I ran out of battery yesterday and didn’t get these posted, but here are some notes from a series of presentations on how people are actually doing science on grids. I probably got some of these details wrong, as about 90% of what was said was over my head – and people say us computer types are incomprehensible 🙂
David Baker, a biochemist from U Washington, talked about the Rosetta@home project where they’re using distributed desktops to help create lowest-energy protein structures. There are about 100k machines currently enrolled in project.
Robert Riggleman from Wisconsin (the other UW), is talking about the use of distributed parallel computing on anti-plasticization of polymers. They’ve used over 75 years of CPU time since April of 2006. They use the GLOW facilities, a centralized high-performance computing facility at Wisconsin.
Margaret Romine, from PNNL, is talking about the problems of dealing with all the data generated by rapid sequencing of genomes. She’s using Gnare/Puma2 software developped at Argonne Lab. The software runs every genome that’s out there to gather evidence. Sequencing a genome is slow, annotating it is slow – typically a year by manual methods. Looking for ways to better automate the annotations, particularly in identifying possibly bad matches.

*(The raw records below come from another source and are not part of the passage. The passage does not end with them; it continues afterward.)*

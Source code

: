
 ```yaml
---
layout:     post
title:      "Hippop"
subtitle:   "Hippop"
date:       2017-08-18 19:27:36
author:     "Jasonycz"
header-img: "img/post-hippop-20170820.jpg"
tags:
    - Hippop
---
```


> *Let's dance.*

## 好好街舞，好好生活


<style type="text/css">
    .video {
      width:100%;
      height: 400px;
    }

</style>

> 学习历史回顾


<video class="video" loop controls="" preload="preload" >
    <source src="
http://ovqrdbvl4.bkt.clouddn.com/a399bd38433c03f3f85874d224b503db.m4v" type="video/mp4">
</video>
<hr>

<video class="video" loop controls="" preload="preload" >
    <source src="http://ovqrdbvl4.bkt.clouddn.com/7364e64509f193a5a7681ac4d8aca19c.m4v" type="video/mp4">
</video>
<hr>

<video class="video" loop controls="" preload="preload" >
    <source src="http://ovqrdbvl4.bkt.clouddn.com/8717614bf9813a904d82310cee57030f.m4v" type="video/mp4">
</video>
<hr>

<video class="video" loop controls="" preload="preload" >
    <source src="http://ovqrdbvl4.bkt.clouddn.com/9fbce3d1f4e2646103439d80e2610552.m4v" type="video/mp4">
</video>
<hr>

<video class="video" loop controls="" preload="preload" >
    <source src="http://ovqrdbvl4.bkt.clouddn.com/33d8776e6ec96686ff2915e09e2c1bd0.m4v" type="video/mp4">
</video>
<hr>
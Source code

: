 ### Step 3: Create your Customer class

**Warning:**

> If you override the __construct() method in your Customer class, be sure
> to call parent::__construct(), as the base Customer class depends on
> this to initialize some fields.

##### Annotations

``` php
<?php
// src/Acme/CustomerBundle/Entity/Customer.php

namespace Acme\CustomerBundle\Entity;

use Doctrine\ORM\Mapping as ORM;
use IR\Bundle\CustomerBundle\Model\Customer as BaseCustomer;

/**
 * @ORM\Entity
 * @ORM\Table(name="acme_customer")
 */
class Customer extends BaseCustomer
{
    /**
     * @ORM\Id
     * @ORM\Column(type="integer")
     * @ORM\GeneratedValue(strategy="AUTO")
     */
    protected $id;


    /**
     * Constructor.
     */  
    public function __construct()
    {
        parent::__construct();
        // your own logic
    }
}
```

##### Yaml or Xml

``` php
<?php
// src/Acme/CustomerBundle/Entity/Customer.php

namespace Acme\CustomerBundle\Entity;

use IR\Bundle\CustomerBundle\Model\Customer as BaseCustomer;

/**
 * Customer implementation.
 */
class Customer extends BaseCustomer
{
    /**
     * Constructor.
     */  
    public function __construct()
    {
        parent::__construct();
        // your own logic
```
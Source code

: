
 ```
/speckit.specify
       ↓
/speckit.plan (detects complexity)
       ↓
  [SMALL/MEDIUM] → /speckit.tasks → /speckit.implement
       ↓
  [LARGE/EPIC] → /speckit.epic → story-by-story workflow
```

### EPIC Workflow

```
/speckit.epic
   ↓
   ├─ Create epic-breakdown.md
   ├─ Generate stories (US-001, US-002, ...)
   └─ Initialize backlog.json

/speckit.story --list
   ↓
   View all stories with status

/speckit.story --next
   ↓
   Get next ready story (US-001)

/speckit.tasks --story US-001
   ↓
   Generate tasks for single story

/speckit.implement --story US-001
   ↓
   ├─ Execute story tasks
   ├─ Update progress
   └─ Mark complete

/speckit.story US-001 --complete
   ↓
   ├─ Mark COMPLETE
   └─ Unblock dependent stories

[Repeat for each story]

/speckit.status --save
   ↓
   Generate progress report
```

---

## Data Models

Oliver Gutsche from Fermilab is talking about high energy physics and the Large Hadron Collider used to study proton-proton collisions. They compare simulated data to real data – they’re talking about 6 petabytes of data in 2008. Core CMS infrastructure includes a data bookeeping service (DBS – catalog of available datasets) and a data location service (which data is stored at what site), and the Trivial File Catalog.